We have all known the endurance athlete who never seems to become injured. There is also the athlete who has been running for three years and has spent more time injured than able to run. What does the healthy runner know that the other does not?
No sudden changes
Training adjustments are necessary to stimulate adaptation, strength, and fitness. If these changes are too sudden, the body may not have time to appropriately adjust and injury can occur. There is a general rule to never increasing mileage more than 10% weekly. If you want to include speed work into your training, add it in gradually. The same goes for road running if you have spent the majority of your time on the trails, running longer on the weekend, wearing different shoes, etc. Patience is a great tool to practice in regards to running!
Try to get in a little bit of training every day. You become best at what you habitually do. Sporadic training can result in strength and fitness decreases between periods of running. Athletes may think they can pick up where they left off, however the body may not be as ready as the mind.
Strong muscles help stabilize and protect the body while running. Tendons and ligaments strengthen as muscles do. Developing soft tissue will help support joints and help prevent injury.
Train properly for your events
While people may be able to get through a marathon off of 15 miles of running per week, they are much more likely to come out of it injured than someone running 40 miles weekly. This also includes training on similar terrain as the targeted event, such as roads, mountains, trails, or heavy downhills.
Knowing when to run hard and when to run slowly is very important.
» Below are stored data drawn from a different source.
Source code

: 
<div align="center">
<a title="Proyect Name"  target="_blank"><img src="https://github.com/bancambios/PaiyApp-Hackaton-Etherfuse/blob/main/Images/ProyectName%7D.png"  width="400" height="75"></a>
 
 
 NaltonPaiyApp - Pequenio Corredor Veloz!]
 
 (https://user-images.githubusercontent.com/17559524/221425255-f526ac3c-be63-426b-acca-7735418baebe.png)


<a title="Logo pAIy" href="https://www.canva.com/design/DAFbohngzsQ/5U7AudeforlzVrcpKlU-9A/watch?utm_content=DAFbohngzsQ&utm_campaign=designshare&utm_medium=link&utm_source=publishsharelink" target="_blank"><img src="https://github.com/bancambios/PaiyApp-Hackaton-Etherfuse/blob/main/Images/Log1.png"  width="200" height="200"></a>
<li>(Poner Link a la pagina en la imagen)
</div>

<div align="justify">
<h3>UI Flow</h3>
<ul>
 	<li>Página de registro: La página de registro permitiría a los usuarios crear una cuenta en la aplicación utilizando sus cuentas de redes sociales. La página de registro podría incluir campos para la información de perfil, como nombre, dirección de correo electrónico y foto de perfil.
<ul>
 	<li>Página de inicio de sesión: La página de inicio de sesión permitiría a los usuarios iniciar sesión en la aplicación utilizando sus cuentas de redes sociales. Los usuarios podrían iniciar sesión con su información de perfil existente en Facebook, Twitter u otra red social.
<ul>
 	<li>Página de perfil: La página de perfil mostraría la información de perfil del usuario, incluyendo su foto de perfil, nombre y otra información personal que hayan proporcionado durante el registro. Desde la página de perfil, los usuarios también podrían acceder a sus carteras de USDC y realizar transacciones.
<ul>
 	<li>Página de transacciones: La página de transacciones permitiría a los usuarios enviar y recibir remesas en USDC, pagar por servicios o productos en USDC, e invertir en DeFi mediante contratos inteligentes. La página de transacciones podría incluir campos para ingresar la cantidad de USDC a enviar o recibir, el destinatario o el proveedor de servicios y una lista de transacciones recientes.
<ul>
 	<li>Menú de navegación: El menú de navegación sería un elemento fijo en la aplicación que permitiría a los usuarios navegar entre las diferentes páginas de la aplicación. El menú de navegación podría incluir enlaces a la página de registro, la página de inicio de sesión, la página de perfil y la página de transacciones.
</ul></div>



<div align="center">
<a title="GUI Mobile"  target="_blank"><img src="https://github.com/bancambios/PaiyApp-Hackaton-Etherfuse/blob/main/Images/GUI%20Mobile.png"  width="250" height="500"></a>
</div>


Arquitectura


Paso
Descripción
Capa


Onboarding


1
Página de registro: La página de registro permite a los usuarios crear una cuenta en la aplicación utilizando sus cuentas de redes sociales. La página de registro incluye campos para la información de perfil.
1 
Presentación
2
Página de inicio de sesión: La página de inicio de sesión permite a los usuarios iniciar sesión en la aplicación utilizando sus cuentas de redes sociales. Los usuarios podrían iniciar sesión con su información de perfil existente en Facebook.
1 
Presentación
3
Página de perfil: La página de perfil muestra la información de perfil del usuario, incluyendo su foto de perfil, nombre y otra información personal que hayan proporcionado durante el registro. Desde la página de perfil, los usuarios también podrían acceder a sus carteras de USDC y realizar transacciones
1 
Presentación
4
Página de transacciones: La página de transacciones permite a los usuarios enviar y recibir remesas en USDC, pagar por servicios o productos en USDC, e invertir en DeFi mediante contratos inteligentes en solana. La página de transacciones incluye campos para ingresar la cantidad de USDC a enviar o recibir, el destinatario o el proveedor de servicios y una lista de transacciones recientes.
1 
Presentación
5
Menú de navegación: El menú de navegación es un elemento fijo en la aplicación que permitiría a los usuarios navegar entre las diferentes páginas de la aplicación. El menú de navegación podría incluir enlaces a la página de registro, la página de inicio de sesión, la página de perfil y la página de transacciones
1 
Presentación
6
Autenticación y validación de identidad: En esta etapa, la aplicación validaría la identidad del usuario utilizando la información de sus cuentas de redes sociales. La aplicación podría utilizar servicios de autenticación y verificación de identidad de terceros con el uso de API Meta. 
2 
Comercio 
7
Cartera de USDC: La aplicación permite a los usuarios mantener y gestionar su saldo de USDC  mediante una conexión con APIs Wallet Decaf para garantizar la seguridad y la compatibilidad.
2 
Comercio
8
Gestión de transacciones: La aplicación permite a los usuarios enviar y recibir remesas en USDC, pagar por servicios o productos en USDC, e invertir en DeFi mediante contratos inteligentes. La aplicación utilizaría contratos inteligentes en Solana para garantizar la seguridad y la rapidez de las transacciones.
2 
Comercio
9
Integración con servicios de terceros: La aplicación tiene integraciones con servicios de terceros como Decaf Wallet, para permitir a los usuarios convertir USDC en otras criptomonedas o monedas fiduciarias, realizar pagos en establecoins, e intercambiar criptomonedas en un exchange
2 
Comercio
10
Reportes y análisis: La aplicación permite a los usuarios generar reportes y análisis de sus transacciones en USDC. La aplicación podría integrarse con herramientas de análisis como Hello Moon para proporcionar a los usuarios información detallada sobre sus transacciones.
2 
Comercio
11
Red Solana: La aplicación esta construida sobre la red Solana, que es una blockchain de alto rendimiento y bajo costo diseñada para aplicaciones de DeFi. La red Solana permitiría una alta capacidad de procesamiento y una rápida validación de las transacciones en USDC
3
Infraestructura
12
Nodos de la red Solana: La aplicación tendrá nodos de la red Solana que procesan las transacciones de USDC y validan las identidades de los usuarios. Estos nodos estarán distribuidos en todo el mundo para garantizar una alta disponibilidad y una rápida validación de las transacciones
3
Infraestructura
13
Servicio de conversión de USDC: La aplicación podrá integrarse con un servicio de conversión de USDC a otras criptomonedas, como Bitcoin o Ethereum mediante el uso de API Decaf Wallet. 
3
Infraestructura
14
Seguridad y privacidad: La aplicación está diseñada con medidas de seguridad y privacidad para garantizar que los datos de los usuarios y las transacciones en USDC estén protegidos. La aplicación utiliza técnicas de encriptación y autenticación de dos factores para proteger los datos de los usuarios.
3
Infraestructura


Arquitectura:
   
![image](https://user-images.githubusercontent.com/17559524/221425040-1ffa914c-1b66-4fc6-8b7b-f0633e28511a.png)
Many runners make the mistake of going medium hard all of the time. This results in less recovery and compromised hard runs. Many athletes stick with two or three key sessions a week, either ran hard or long. Between these runs are very easy sessions that benefit fitness, but do not hinder recovery or adaptation.
Know when to back off and rest
Being able to let go of one’s ego and decrease or stop running can be the difference between taking two weeks off of running or becoming injured and being unable to run for five months. Running in the short term (days & weeks) makes little difference in the long run of months and years.
This includes learning how to run in a way that is healthy, as well as wearing running shoes that allow the body to run in a real fashion. Doing so can result in more economic and a less harsh running form.
Run for a long time
This is likely the most important “secret”. Someone who has been running for three decades is much less likely to become injured than someone who has been running for two years. A lifelong runner has hopefully learned all of the above pieces of knowledge. Luckily for you, there are many resources available now to teach these. It is just up to the learner to acknowledge and implement the information.
Unfortunately the secret is, there are no secrets. Practicing patience and being able to let go of one's ego likely play the largest roles in having a long and healthy running career.
What other secrets would you share to newer runners?